Take from the records below each line that holds "Linux".

-.-.-

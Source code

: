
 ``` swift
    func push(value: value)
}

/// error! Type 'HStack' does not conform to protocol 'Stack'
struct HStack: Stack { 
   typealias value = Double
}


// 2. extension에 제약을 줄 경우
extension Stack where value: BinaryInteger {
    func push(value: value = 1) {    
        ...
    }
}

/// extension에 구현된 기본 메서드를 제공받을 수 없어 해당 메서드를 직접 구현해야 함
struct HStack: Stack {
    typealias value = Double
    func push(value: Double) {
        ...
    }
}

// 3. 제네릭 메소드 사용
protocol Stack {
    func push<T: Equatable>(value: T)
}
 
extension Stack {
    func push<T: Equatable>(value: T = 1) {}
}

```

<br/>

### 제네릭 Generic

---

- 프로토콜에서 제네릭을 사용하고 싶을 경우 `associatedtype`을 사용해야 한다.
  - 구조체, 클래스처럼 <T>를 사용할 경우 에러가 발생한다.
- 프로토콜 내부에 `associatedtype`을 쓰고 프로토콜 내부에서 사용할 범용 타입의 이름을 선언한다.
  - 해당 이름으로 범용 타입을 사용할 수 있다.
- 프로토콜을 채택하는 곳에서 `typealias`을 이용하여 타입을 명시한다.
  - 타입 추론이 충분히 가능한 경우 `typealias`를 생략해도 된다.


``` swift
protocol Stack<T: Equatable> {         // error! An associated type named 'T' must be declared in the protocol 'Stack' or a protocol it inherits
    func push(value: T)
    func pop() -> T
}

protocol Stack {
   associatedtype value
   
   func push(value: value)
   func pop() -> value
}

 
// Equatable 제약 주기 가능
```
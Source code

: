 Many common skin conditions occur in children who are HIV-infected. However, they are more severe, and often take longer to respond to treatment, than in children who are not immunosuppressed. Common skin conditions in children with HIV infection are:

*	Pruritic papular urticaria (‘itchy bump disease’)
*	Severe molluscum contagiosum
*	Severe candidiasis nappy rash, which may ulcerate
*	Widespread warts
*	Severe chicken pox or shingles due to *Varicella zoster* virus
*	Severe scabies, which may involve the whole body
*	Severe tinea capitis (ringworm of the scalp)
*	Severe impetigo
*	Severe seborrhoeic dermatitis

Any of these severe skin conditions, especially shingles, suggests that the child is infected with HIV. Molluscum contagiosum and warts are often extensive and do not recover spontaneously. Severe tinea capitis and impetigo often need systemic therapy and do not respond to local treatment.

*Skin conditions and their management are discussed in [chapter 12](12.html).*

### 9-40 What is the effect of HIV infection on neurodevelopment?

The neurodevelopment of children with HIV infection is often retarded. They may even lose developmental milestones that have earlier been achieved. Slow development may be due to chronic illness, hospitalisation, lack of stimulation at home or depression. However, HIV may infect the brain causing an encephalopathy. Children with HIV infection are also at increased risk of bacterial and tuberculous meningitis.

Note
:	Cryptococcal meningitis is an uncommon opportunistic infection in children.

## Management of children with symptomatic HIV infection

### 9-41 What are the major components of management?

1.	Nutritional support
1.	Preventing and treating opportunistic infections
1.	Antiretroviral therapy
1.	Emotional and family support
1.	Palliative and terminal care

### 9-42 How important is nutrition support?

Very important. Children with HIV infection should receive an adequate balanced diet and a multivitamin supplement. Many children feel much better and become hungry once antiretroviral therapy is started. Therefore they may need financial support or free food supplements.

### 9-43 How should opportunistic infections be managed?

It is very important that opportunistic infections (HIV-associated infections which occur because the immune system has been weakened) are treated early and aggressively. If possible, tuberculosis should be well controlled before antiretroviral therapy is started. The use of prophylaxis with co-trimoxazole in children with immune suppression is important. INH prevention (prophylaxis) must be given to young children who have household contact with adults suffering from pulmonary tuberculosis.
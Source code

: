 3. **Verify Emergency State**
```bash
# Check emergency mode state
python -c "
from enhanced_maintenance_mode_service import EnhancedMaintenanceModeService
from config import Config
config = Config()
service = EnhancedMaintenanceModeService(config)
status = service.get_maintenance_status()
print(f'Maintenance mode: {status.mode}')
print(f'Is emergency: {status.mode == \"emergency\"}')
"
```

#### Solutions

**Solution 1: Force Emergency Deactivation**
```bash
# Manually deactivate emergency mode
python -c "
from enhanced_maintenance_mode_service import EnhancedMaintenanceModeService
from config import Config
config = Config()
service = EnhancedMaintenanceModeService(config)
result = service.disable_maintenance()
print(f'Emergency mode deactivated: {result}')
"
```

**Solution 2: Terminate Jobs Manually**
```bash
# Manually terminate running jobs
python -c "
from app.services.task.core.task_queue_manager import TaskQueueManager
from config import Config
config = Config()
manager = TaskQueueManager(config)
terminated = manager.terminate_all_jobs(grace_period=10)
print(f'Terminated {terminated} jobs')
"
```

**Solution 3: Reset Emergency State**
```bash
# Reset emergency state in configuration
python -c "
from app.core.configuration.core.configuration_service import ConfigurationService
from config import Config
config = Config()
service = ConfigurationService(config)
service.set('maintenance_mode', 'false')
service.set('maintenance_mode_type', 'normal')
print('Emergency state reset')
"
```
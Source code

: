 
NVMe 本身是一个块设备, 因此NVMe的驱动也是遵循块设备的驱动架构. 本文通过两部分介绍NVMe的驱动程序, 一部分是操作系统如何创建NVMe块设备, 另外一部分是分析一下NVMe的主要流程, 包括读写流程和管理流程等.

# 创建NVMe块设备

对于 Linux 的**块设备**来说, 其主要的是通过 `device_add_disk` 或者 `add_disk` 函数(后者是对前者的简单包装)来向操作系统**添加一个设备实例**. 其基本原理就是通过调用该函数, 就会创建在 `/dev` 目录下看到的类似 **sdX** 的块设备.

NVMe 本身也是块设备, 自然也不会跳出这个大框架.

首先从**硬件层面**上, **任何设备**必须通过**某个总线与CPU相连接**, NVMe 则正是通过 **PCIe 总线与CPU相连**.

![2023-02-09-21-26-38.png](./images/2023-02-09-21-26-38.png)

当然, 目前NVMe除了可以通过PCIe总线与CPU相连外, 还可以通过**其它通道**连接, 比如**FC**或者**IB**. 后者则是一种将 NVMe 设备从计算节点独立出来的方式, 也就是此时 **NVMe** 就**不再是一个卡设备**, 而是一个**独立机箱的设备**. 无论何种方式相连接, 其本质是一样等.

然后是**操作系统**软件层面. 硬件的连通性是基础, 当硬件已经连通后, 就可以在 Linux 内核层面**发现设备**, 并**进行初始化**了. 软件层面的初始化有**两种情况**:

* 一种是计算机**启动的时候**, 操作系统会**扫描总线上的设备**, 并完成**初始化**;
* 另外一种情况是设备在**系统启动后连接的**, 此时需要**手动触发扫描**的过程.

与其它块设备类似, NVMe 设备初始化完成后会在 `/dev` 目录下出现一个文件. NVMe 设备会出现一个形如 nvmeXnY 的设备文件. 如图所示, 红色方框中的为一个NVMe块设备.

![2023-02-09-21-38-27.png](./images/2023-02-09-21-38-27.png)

-.-.-

» Solved exercise:
对于 Linux 的**块设备**来说, 其主要的是通过 `device_add_disk` 或者 `add_disk` 函数(后者是对前者的简单包装)来向操作系统**添加一个设备实例**. 其基本原理就是通过调用该函数, 就会创建在 `/dev` 目录下看到的类似 **sdX** 的块设备.
然后是**操作系统**软件层面. 硬件的连通性是基础, 当硬件已经连通后, 就可以在 Linux 内核层面**发现设备**, 并**进行初始化**了. 软件层面的初始化有**两种情况**:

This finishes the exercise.